Plus de vingt ans après, il devient urgent d’agir. Comme l’a relevé récemment Avenir Suisse dans son monitoring, l’érosion des accords bilatéraux se poursuit. Si elle n’est pas assez perceptible pour déclencher une véritable prise de conscience, les conséquences se font déjà clairement sentir dans certains domaines, comme celui de la recherche. Les questions d’approvisionnement en énergie, au cœur de l’actualité ces derniers temps, ont mis en exergue les difficultés découlant de l’absence d’un accord bilatéral sur l’électricité. La Suisse prend ainsi des risques élevés en termes de stabilité du réseau et de sécurité d’approvisionnement.
L’accord bilatéral sur la libre circulation des personnes est d’une importance capitale pour atténuer la pénurie marquée de main-d’œuvre qualifiée.
Catherine Lance Pasquier
Plus globalement, pour un pays dont la prospérité dépend des exportations et d’un accès sans discrimination au marché européen, il n’existe pas d’alternative à des relations stables et étroites avec l’Union européenne. L’accord bilatéral sur la libre circulation des personnes, pour sa part, est d’une importance capitale pour atténuer la pénurie marquée de main-d’œuvre qualifiée dans plusieurs secteurs.
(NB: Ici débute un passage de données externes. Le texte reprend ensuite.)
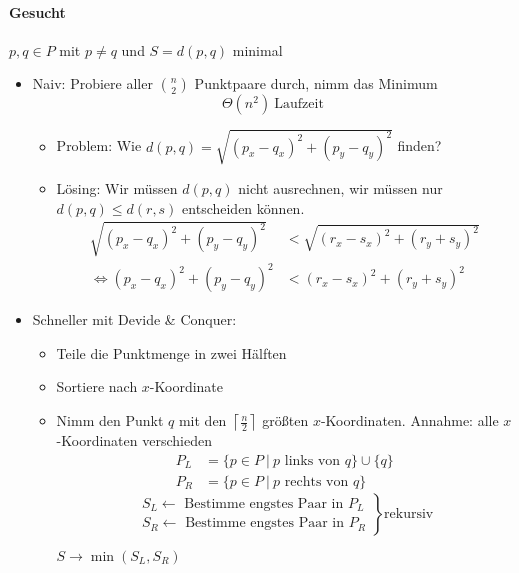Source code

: \paragraph*{Gesucht} $p, q \in P$ mit $p \neq q$ und $S = d(p,q)$ minimal
\begin{itemize}
 \item Naiv: Probiere aller $\binom{n}{2}$ Punktpaare durch, nimm das Minimum
         \[\Theta(n^2)\ \text{Laufzeit}\]
        \begin{itemize}
         \item Problem: Wie $d(p,q) = \sqrt{(p_x - q_x)^2 + (p_y - q_y)^2}$ finden?
         \item Lösing: Wir müssen $d(p,q)$ nicht ausrechnen, wir müssen nur $d(p,q) \leq d(r,s)$ entscheiden können.
                \begin{align*}
                 \sqrt{(p_x - q_x)^2 + (p_y - q_y)^2} &< \sqrt{(r_x - s_x)^2 + (r_y + s_y)^2} \\
                 \Leftrightarrow (p_x - q_x)^2 + (p_y - q_y)^2 &< (r_x - s_x)^2 + (r_y + s_y)^2
                \end{align*}
        \end{itemize}
 \item Schneller mit Devide \& Conquer:
         \begin{itemize}
          \item  Teile die Punktmenge in zwei Hälften
          \item  Sortiere nach $x$-Koordinate
          \item  Nimm den Punkt $q$ mit den $\left\lceil\frac{n}{2}\right\rceil$ größten $x$-Koordinaten. Annahme: alle $x$-Koordinaten verschieden
              \begin{align*}
               P_L &= \{p \in P\ |\ \text{$p$ links von $q$}\} \cup \{q\}\\
               P_R &= \{p \in P\ |\ \text{$p$ rechts von $q$}\}
              \end{align*}
              \[
                  \left.\begin{matrix}
                   \text{$S_L \leftarrow$ Bestimme engstes Paar in $P_L$} \\
                   \text{$S_R \leftarrow$ Bestimme engstes Paar in $P_R$}
                  \end{matrix}
                 \right\}\text{rekursiv}
              \]
              \begin{center}
                $S \to \min(S_L, S_R)$
              \end{center}

\end{itemize}
\end{itemize}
A ceux qui utilisent le dossier européen pour justifier leurs revendications en matière de marché du travail, rappelons que le taux de chômage est historiquement bas et que la Suisse a mis en place un dispositif de protection des conditions de travail et de salaire qui a fait ses preuves, comme l’a souligné le Secrétariat d’Etat à l’économie dans son dernier rapport sur les mesures d’accompagnement. Un canton comme Genève, qui utilise pleinement ce dispositif de manière volontariste et en se basant sur une étroite collaboration entre l’État et les partenaires sociaux, peut témoigner de sa capacité d’adaptation et de son efficacité.
Aujourd’hui, au vu de l’interdépendance croissante entre la Suisse et l’Union européenne, le règlement des questions institutionnelles et le développement de la voie bilatérale sont indispensables. Nous ne pouvons dès lors que saluer le fait que le Conseil fédéral soit enfin sorti de son silence pour annoncer les paramètres d’un mandat de négociation avec l’UE, même si de nombreuses questions restent ouvertes et qu’il faudra attendre la fin de l’année pour son adoption.